On shared caches, like the LLC, interference occurs when one accessor's cache operations evict or overwrite cache lines that another accessor is actively using. This phenomenon results in increased cache miss rates for the affected accessor, forcing it to fetch data from other levels of the cache hierarchy or the memory. Here, the cache placement policy and the cache replacement policy, if applicable, can strongly affect the severity of this interference. Additionally, this effect might even be amplified by the cache policies when both tasks are constrained to the same set of cache lines, not utilising the full available space, causing more frequent cache line evictions. This type of interference is called inter-core interference [3,11].

A third source of interference is induced by cache coherence. On the one hand, cache coherence generates extra traffic on the system bus to synchronise cache states. On the other hand, writes by other tasks can invalidate cache lines in some private caches, requiring the affected lines to be refreshed. Here, write-back is not an option for real-time systems. This is because the WCET cannot be analysed due to decoupled memory writes [3].

When analysing the sources of interference for caches, it stands out that several of those sources can combine and trigger each other. This is especially significant if the system has multiple accessors that are running multiple tasks in parallel. Then the cache misses can cascade and add even more misses in the cache hierarchy, adding multiple delays to the cache requests. Additionally, the other interference channels are also affected by interference caused in caches. This is because, as cache misses cascade through the hierarchy, they induce system bus access and main memory requests that must be handled.

### 3.2 Main Memory

Since the main memory is shared between all cores and the DMA controllers in the SoC and accessed by a single memory controller, it poses as a bottleneck and a source of interference in the system.

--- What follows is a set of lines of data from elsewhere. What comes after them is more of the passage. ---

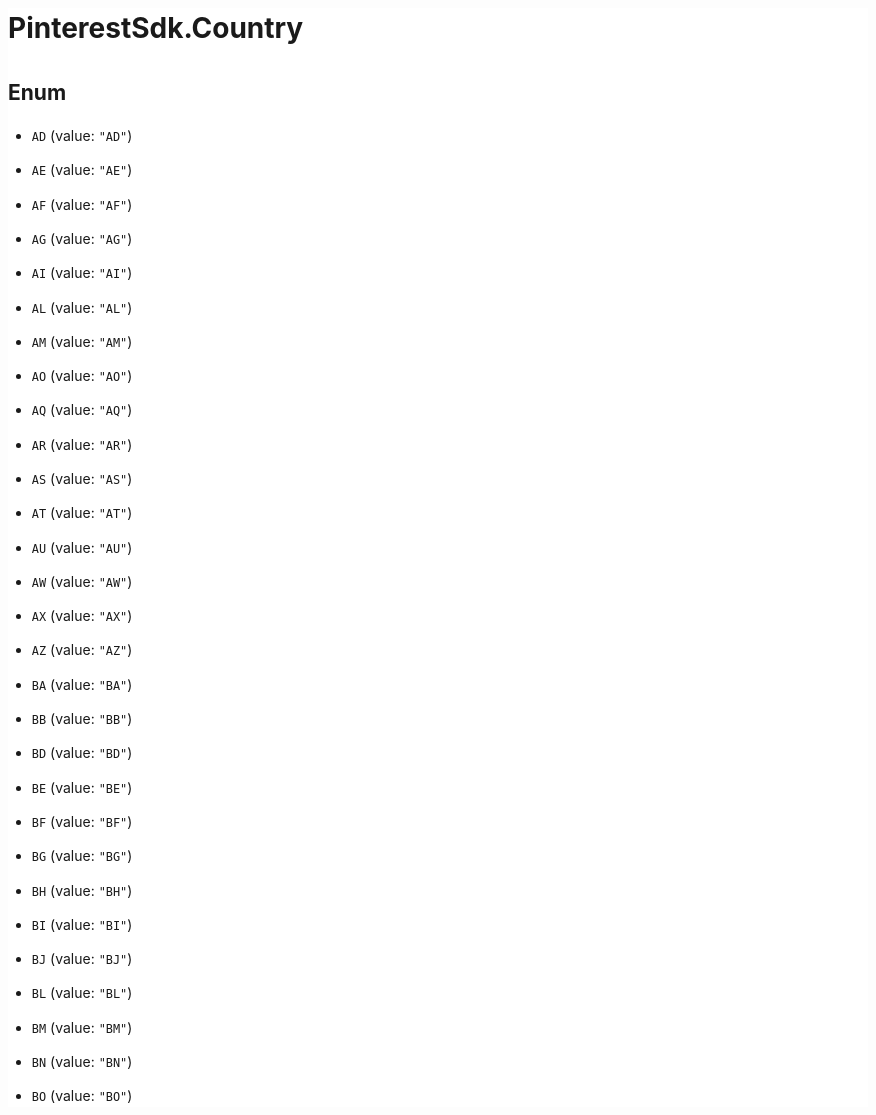 # PinterestSdk.Country

## Enum


* `AD` (value: `"AD"`)

* `AE` (value: `"AE"`)

* `AF` (value: `"AF"`)

* `AG` (value: `"AG"`)

* `AI` (value: `"AI"`)

* `AL` (value: `"AL"`)

* `AM` (value: `"AM"`)

* `AO` (value: `"AO"`)

* `AQ` (value: `"AQ"`)

* `AR` (value: `"AR"`)

* `AS` (value: `"AS"`)

* `AT` (value: `"AT"`)

* `AU` (value: `"AU"`)

* `AW` (value: `"AW"`)

* `AX` (value: `"AX"`)

* `AZ` (value: `"AZ"`)

* `BA` (value: `"BA"`)

* `BB` (value: `"BB"`)

* `BD` (value: `"BD"`)

* `BE` (value: `"BE"`)

* `BF` (value: `"BF"`)

* `BG` (value: `"BG"`)

* `BH` (value: `"BH"`)

* `BI` (value: `"BI"`)

* `BJ` (value: `"BJ"`)

* `BL` (value: `"BL"`)

* `BM` (value: `"BM"`)

* `BN` (value: `"BN"`)

* `BO` (value: `"BO"`)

When multiple requests are issued at once, the memory controller has to serialise them. The order of that serialisation is then decided by the employed scheduling policy. Since the scheduling policy reorders the requests issued to the memory, the response time can now vary based on the prioritised requests. This type of interference is called inter-bank interference [3].

Another type of interference is caused by access to memory banks through a row buffer. If several tasks read from the same bank, but require access to different rows, two possible sources of time delay are introduced. The first delay is caused by the tasks unloading each other's currently used rows, leading to a longer access time for each memory operation. The second delay is introduced by requests being delayed for requests of a higher priority. This type of interference is called intra-bank interference [3].

### 3.3 System Bus

Since all memory-related traffic is routed through the system bus, there is some potential for interference due to bus contention. When multiple accessors issue transactions simultaneously, the interconnect's arbitration logic determines which transaction proceeds first. Here, arbitration schemes such as Fixed Priority, Round Robin, or First Come First Served (FCFS) based policies are used. The arbitration scheme can heavily influence the timing delay and its predictability, as well as the usable bandwidth. While a simple bus only allows for one concurrent communication, even more sophisticated interconnects have a limit to the number of possible connections. Additionally, bus transactions can differ in size and type (read or write), and the induced delay can vary widely [2, 3].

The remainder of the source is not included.